(Collected data)
**********
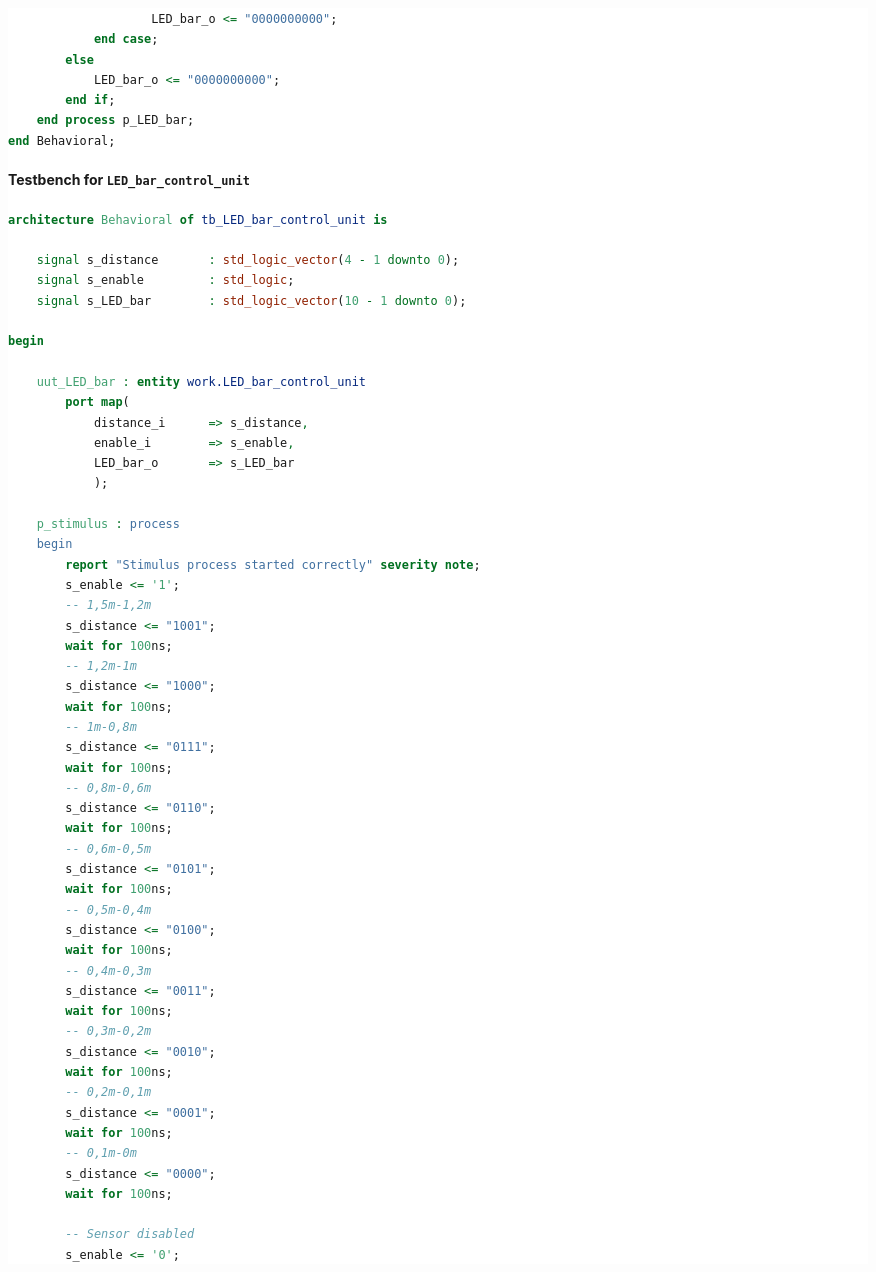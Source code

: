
 ```vhdl
                    LED_bar_o <= "0000000000";
            end case;
        else
            LED_bar_o <= "0000000000";
        end if;
    end process p_LED_bar;
end Behavioral;
```

#### Testbench for `LED_bar_control_unit`

```vhdl
architecture Behavioral of tb_LED_bar_control_unit is

    signal s_distance       : std_logic_vector(4 - 1 downto 0);
    signal s_enable         : std_logic;
    signal s_LED_bar        : std_logic_vector(10 - 1 downto 0);
    
begin

    uut_LED_bar : entity work.LED_bar_control_unit
        port map(
            distance_i      => s_distance,
            enable_i        => s_enable,
            LED_bar_o       => s_LED_bar
            );
            
    p_stimulus : process
    begin
        report "Stimulus process started correctly" severity note;
        s_enable <= '1';
        -- 1,5m-1,2m
        s_distance <= "1001";
        wait for 100ns;
        -- 1,2m-1m
        s_distance <= "1000";
        wait for 100ns;
        -- 1m-0,8m
        s_distance <= "0111";
        wait for 100ns;
        -- 0,8m-0,6m
        s_distance <= "0110";
        wait for 100ns;
        -- 0,6m-0,5m
        s_distance <= "0101";
        wait for 100ns;
        -- 0,5m-0,4m
        s_distance <= "0100";
        wait for 100ns;
        -- 0,4m-0,3m
        s_distance <= "0011";
        wait for 100ns;
        -- 0,3m-0,2m
        s_distance <= "0010";
        wait for 100ns;
        -- 0,2m-0,1m
        s_distance <= "0001";
        wait for 100ns;
        -- 0,1m-0m
        s_distance <= "0000";
        wait for 100ns;
        
        -- Sensor disabled
        s_enable <= '0';
```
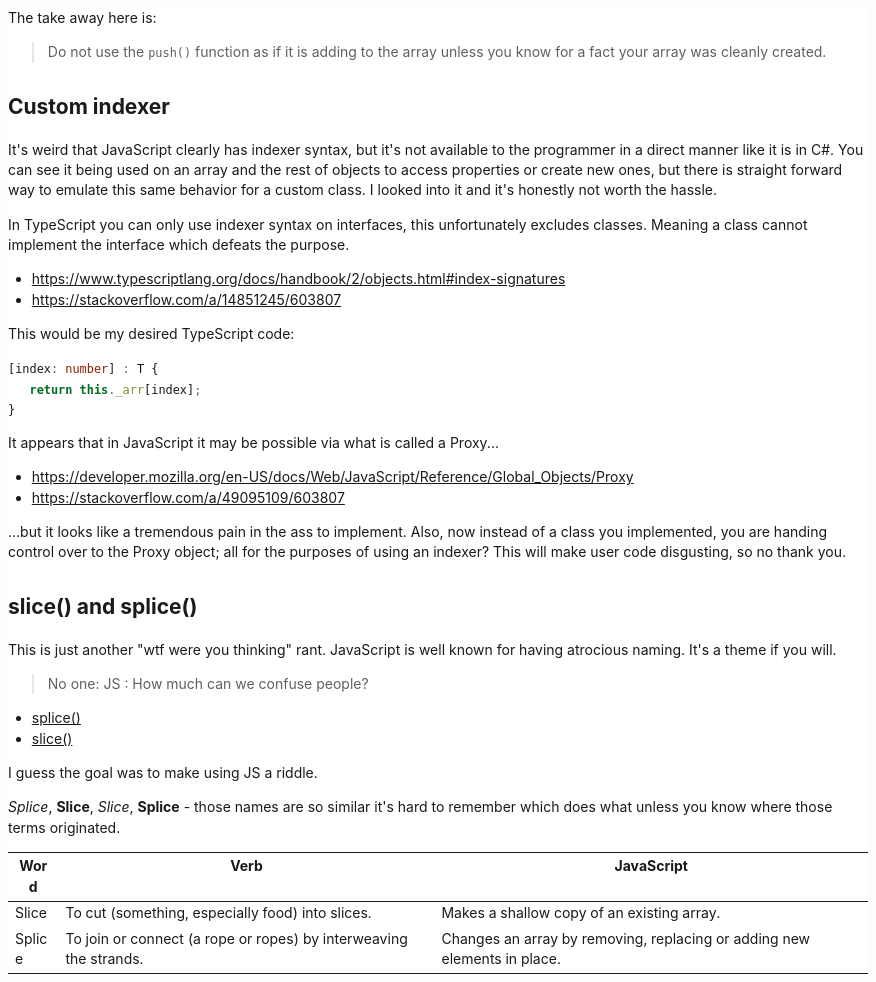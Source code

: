 The take away here is:

> Do not use the `push()` function as if it is adding to the array unless you know for a fact your array was cleanly created.

## Custom indexer

It's weird that JavaScript clearly has indexer syntax, but it's not available to the programmer in a direct manner like it is in C#. You can see it being used on an array and the rest of objects to access properties or create new ones, but there is straight forward way to emulate this same behavior for a custom class. I looked into it and it's honestly not worth the hassle.

In TypeScript you can only use indexer syntax on interfaces, this unfortunately excludes classes. Meaning a class cannot implement the interface which defeats the purpose.

- <https://www.typescriptlang.org/docs/handbook/2/objects.html#index-signatures>
- <https://stackoverflow.com/a/14851245/603807>

This would be my desired TypeScript code:

```TypeScript
[index: number] : T {
   return this._arr[index];
}
```

It appears that in JavaScript it may be possible via what is called a Proxy...

- <https://developer.mozilla.org/en-US/docs/Web/JavaScript/Reference/Global_Objects/Proxy>
- <https://stackoverflow.com/a/49095109/603807>

...but it looks like a tremendous pain in the ass to implement. Also, now instead of a class you implemented, you are handing control over to the Proxy object; all for the purposes of using an indexer? This will make user code disgusting, so no thank you.

## slice() and splice()

This is just another "wtf were you thinking" rant. JavaScript is well known for having atrocious naming. It's a theme if you will.

> No one:
> JS : How much can we confuse people?

- [splice()](https://developer.mozilla.org/en-US/docs/Web/JavaScript/Reference/Global_Objects/Array/splice)
- [slice()](https://developer.mozilla.org/en-US/docs/Web/JavaScript/Reference/Global_Objects/Array/slice)

I guess the goal was to make using JS a riddle.

_Splice_, **Slice**, _Slice_, **Splice** - those names are so similar it's hard to remember which does what unless you know where those terms originated.

| Word   | Verb                                                              | JavaScript                                                               |
| ------ | ----------------------------------------------------------------- | ------------------------------------------------------------------------ |
| Slice  | To cut (something, especially food) into slices.                  | Makes a shallow copy of an existing array.                               |
| Splice | To join or connect (a rope or ropes) by interweaving the strands. | Changes an array by removing, replacing or adding new elements in place. |
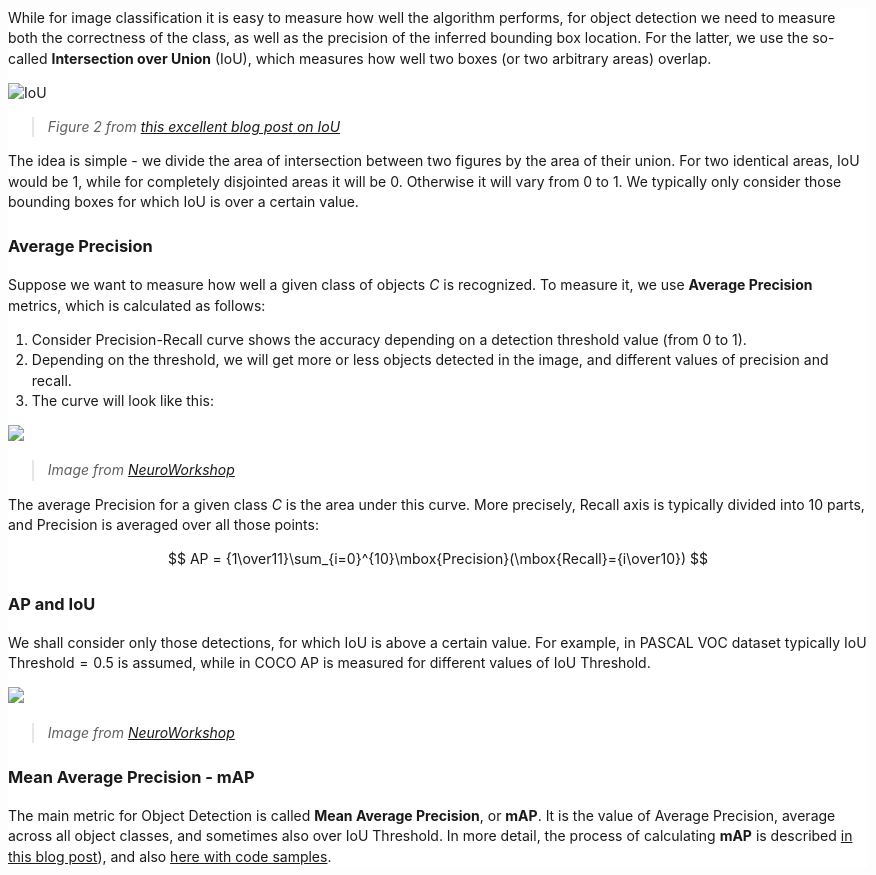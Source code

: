 While for image classification it is easy to measure how well the algorithm performs, for object detection we need to measure both the correctness of the class, as well as the precision of the inferred bounding box location. For the latter, we use the so-called **Intersection over Union** (IoU), which measures how well two boxes (or two arbitrary areas) overlap.

![IoU](images/iou_equation.png)

> *Figure 2 from [this excellent blog post on IoU](https://pyimagesearch.com/2016/11/07/intersection-over-union-iou-for-object-detection/)*

The idea is simple - we divide the area of intersection between two figures by the area of their union. For two identical areas, IoU would be 1, while for completely disjointed areas it will be 0. Otherwise it will vary from 0 to 1. We typically only consider those bounding boxes for which IoU is over a certain value.

### Average Precision

Suppose we want to measure how well a given class of objects $C$ is recognized. To measure it, we use **Average Precision** metrics, which is calculated as follows:

1. Consider Precision-Recall curve shows the accuracy depending on a detection threshold value (from 0 to 1).
2. Depending on the threshold, we will get more or less objects detected in the image, and different values of precision and recall.
3. The curve will look like this:

<img src="https://github.com/shwars/NeuroWorkshop/raw/master/images/ObjDetectionPrecisionRecall.png"/>

> *Image from [NeuroWorkshop](http://github.com/shwars/NeuroWorkshop)*

The average Precision for a given class $C$ is the area under this curve. More precisely, Recall axis is typically divided into 10 parts, and Precision is averaged over all those points:

$$
AP = {1\over11}\sum_{i=0}^{10}\mbox{Precision}(\mbox{Recall}={i\over10})
$$

### AP and IoU

We shall consider only those detections, for which IoU is above a certain value. For example, in PASCAL VOC dataset typically $\mbox{IoU Threshold} = 0.5$ is assumed, while in COCO AP is measured for different values of $\mbox{IoU Threshold}$.

<img src="https://github.com/shwars/NeuroWorkshop/raw/master/images/ObjDetectionPrecisionRecallIoU.png"/>

> *Image from [NeuroWorkshop](http://github.com/shwars/NeuroWorkshop)*

### Mean Average Precision - mAP

The main metric for Object Detection is called **Mean Average Precision**, or **mAP**. It is the value of Average Precision, average across all object classes, and sometimes also over $\mbox{IoU Threshold}$. In more detail, the process of calculating **mAP** is described
[in this blog post](https://medium.com/@timothycarlen/understanding-the-map-evaluation-metric-for-object-detection-a07fe6962cf3)), and also [here with code samples](https://gist.github.com/tarlen5/008809c3decf19313de216b9208f3734).
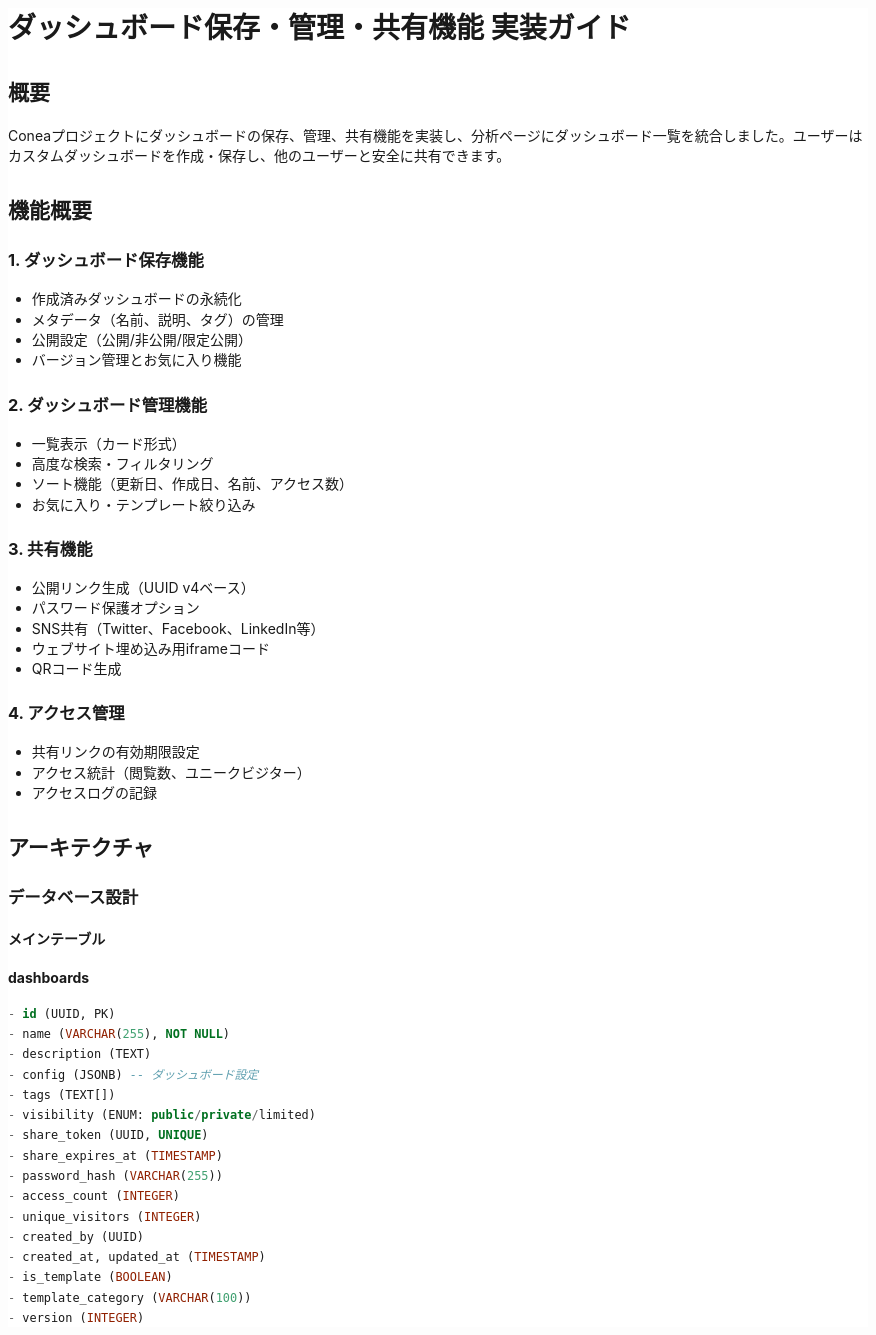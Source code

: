 # ダッシュボード保存・管理・共有機能 実装ガイド

## 概要

Coneaプロジェクトにダッシュボードの保存、管理、共有機能を実装し、分析ページにダッシュボード一覧を統合しました。ユーザーはカスタムダッシュボードを作成・保存し、他のユーザーと安全に共有できます。

## 機能概要

### 1. ダッシュボード保存機能
- 作成済みダッシュボードの永続化
- メタデータ（名前、説明、タグ）の管理
- 公開設定（公開/非公開/限定公開）
- バージョン管理とお気に入り機能

### 2. ダッシュボード管理機能
- 一覧表示（カード形式）
- 高度な検索・フィルタリング
- ソート機能（更新日、作成日、名前、アクセス数）
- お気に入り・テンプレート絞り込み

### 3. 共有機能
- 公開リンク生成（UUID v4ベース）
- パスワード保護オプション
- SNS共有（Twitter、Facebook、LinkedIn等）
- ウェブサイト埋め込み用iframeコード
- QRコード生成

### 4. アクセス管理
- 共有リンクの有効期限設定
- アクセス統計（閲覧数、ユニークビジター）
- アクセスログの記録

## アーキテクチャ

### データベース設計

#### メインテーブル

**dashboards**
```sql
- id (UUID, PK)
- name (VARCHAR(255), NOT NULL)
- description (TEXT)
- config (JSONB) -- ダッシュボード設定
- tags (TEXT[])
- visibility (ENUM: public/private/limited)
- share_token (UUID, UNIQUE)
- share_expires_at (TIMESTAMP)
- password_hash (VARCHAR(255))
- access_count (INTEGER)
- unique_visitors (INTEGER)
- created_by (UUID)
- created_at, updated_at (TIMESTAMP)
- is_template (BOOLEAN)
- template_category (VARCHAR(100))
- version (INTEGER)
```
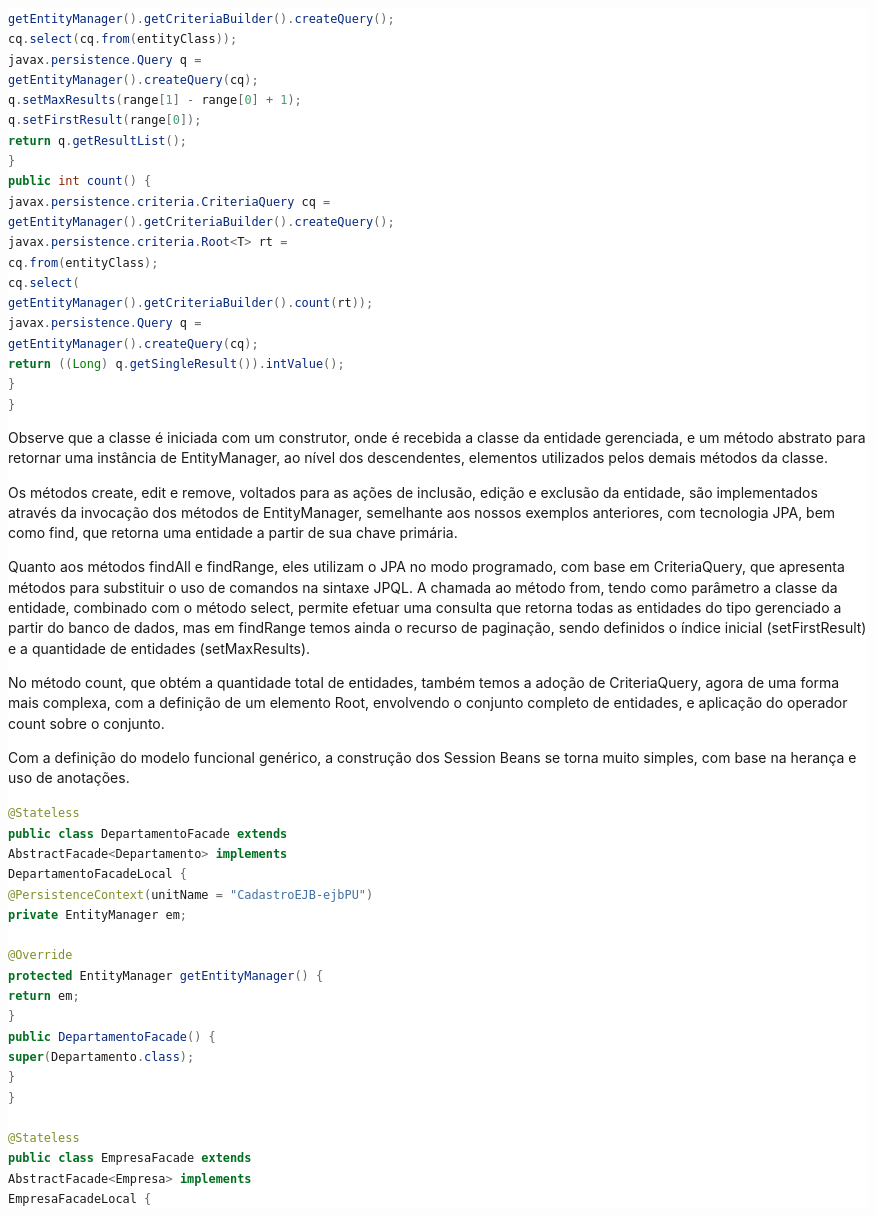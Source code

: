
 ```java 
getEntityManager().getCriteriaBuilder().createQuery(); 
cq.select(cq.from(entityClass)); 
javax.persistence.Query q = 
getEntityManager().createQuery(cq); 
q.setMaxResults(range[1] - range[0] + 1); 
q.setFirstResult(range[0]); 
return q.getResultList(); 
} 
public int count() { 
javax.persistence.criteria.CriteriaQuery cq = 
getEntityManager().getCriteriaBuilder().createQuery(); 
javax.persistence.criteria.Root<T> rt = 
cq.from(entityClass); 
cq.select( 
getEntityManager().getCriteriaBuilder().count(rt)); 
javax.persistence.Query q = 
getEntityManager().createQuery(cq); 
return ((Long) q.getSingleResult()).intValue(); 
} 
} 
``` 
 
Observe que a classe é iniciada com um construtor, onde é recebida a classe da entidade gerenciada, e um método abstrato para retornar uma instância de EntityManager, ao nível dos descendentes, elementos utilizados pelos demais métodos da classe. 
 
Os métodos create, edit e remove, voltados para as ações de inclusão, edição e exclusão da entidade, são implementados através da invocação dos métodos de EntityManager, semelhante aos nossos exemplos anteriores, com tecnologia JPA, bem como find, que retorna uma entidade a partir de sua chave primária. 
 
Quanto aos métodos findAll e findRange, eles utilizam o JPA no modo programado, com base em CriteriaQuery, que apresenta métodos para substituir o uso de comandos na sintaxe JPQL. A chamada ao método from, tendo como parâmetro a classe da entidade, combinado com o método select, permite efetuar uma consulta que retorna todas as entidades do tipo gerenciado a partir do banco de dados, mas em findRange temos ainda o recurso de paginação, sendo definidos o índice inicial (setFirstResult) e a quantidade de entidades (setMaxResults). 
 
No método count, que obtém a quantidade total de entidades, também temos a adoção de CriteriaQuery, agora de uma forma mais complexa, com a definição de um elemento Root, envolvendo o conjunto completo de entidades, e aplicação do operador count sobre o conjunto. 
 
Com a definição do modelo funcional genérico, a construção dos Session Beans se torna muito simples, com base na herança e uso de anotações. 
 
```java 
@Stateless 
public class DepartamentoFacade extends 
AbstractFacade<Departamento> implements 
DepartamentoFacadeLocal { 
@PersistenceContext(unitName = "CadastroEJB-ejbPU") 
private EntityManager em; 
 
@Override 
protected EntityManager getEntityManager() { 
return em; 
} 
public DepartamentoFacade() { 
super(Departamento.class); 
} 
} 
 
@Stateless 
public class EmpresaFacade extends 
AbstractFacade<Empresa> implements 
EmpresaFacadeLocal { 
```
**********
Assignment> Every line above with the string "TIMESTAMP" in it needs to be copied.

Response for this exercise>
- share_expires_at (TIMESTAMP)
- created_at, updated_at (TIMESTAMP)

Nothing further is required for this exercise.